··· Provided data

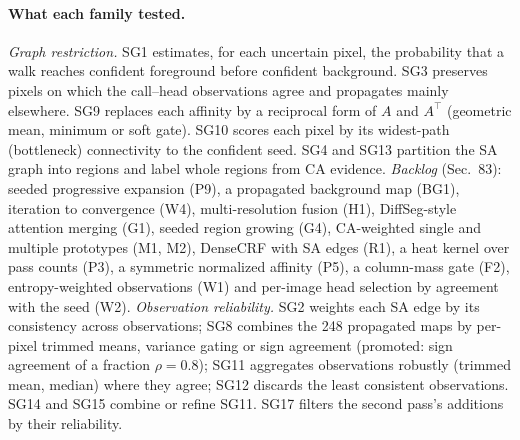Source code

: \paragraph{What each family tested.}
\emph{Graph restriction.} SG1 estimates, for each uncertain pixel, the probability that a walk reaches confident foreground before confident background. SG3 preserves pixels on which the call--head observations agree and propagates mainly elsewhere. SG9 replaces each affinity by a reciprocal form of $A$ and $A^\top$ (geometric mean, minimum or soft gate). SG10 scores each pixel by its widest-path (bottleneck) connectivity to the confident seed. SG4 and SG13 partition the SA graph into regions and label whole regions from CA evidence. \emph{Backlog} (Sec.~83): seeded progressive expansion (P9), a propagated background map (BG1), iteration to convergence (W4), multi-resolution fusion (H1), DiffSeg-style attention merging (G1), seeded region growing (G4), CA-weighted single and multiple prototypes (M1, M2), DenseCRF with SA edges (R1), a heat kernel over pass counts (P3), a symmetric normalized affinity (P5), a column-mass gate (F2), entropy-weighted observations (W1) and per-image head selection by agreement with the seed (W2).
\emph{Observation reliability.} SG2 weights each SA edge by its consistency across observations; SG8 combines the 248 propagated maps by per-pixel trimmed means, variance gating or sign agreement (promoted: sign agreement of a fraction $\rho=0.8$); SG11 aggregates observations robustly (trimmed mean, median) where they agree; SG12 discards the least consistent observations. SG14 and SG15 combine or refine SG11. SG17 filters the second pass's additions by their reliability.
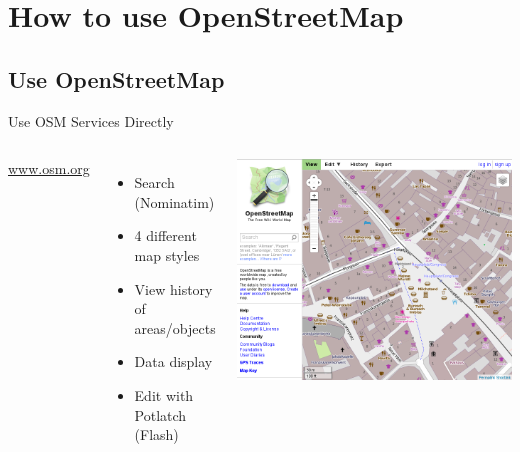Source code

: \documentclass{beamer}
\begin{document}
\section{How to use OpenStreetMap}
\subsection{Use OpenStreetMap}

\begin{frame}{Use OSM Services Directly}
\begin{columns}[c] %
  \url{www.osm.org}\\

  \begin{itemize}
    \item Search (Nominatim)
    \item 4 different map styles
    \item View history of areas/objects
    \item Data display
    \item Edit with Potlatch (Flash)
  \end{itemize}

\includegraphics[width=.65\paperwidth]{osm.png}
\end{columns}
\end{frame}
\end{document}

······

*What you have to do*.
With the pictures removed, return the data above word for word.

*Exercise answer*.
Source code

: \paragraph{What each family tested.}
\emph{Graph restriction.} SG1 estimates, for each uncertain pixel, the probability that a walk reaches confident foreground before confident background. SG3 preserves pixels on which the call--head observations agree and propagates mainly elsewhere. SG9 replaces each affinity by a reciprocal form of $A$ and $A^\top$ (geometric mean, minimum or soft gate). SG10 scores each pixel by its widest-path (bottleneck) connectivity to the confident seed. SG4 and SG13 partition the SA graph into regions and label whole regions from CA evidence. \emph{Backlog} (Sec.~83): seeded progressive expansion (P9), a propagated background map (BG1), iteration to convergence (W4), multi-resolution fusion (H1), DiffSeg-style attention merging (G1), seeded region growing (G4), CA-weighted single and multiple prototypes (M1, M2), DenseCRF with SA edges (R1), a heat kernel over pass counts (P3), a symmetric normalized affinity (P5), a column-mass gate (F2), entropy-weighted observations (W1) and per-image head selection by agreement with the seed (W2).
\emph{Observation reliability.} SG2 weights each SA edge by its consistency across observations; SG8 combines the 248 propagated maps by per-pixel trimmed means, variance gating or sign agreement (promoted: sign agreement of a fraction $\rho=0.8$); SG11 aggregates observations robustly (trimmed mean, median) where they agree; SG12 discards the least consistent observations. SG14 and SG15 combine or refine SG11. SG17 filters the second pass's additions by their reliability.
Source code

: \documentclass{beamer}
\begin{document}
\section{How to use OpenStreetMap}
\subsection{Use OpenStreetMap}

\begin{frame}{Use OSM Services Directly}
\begin{columns}[c] %
  \url{www.osm.org}\\

  \begin{itemize}
    \item Search (Nominatim)
    \item 4 different map styles
    \item View history of areas/objects
    \item Data display
    \item Edit with Potlatch (Flash)
  \end{itemize}

\includegraphics[width=.65\paperwidth]{osm.png}
\end{columns}
\end{frame}
\end{document}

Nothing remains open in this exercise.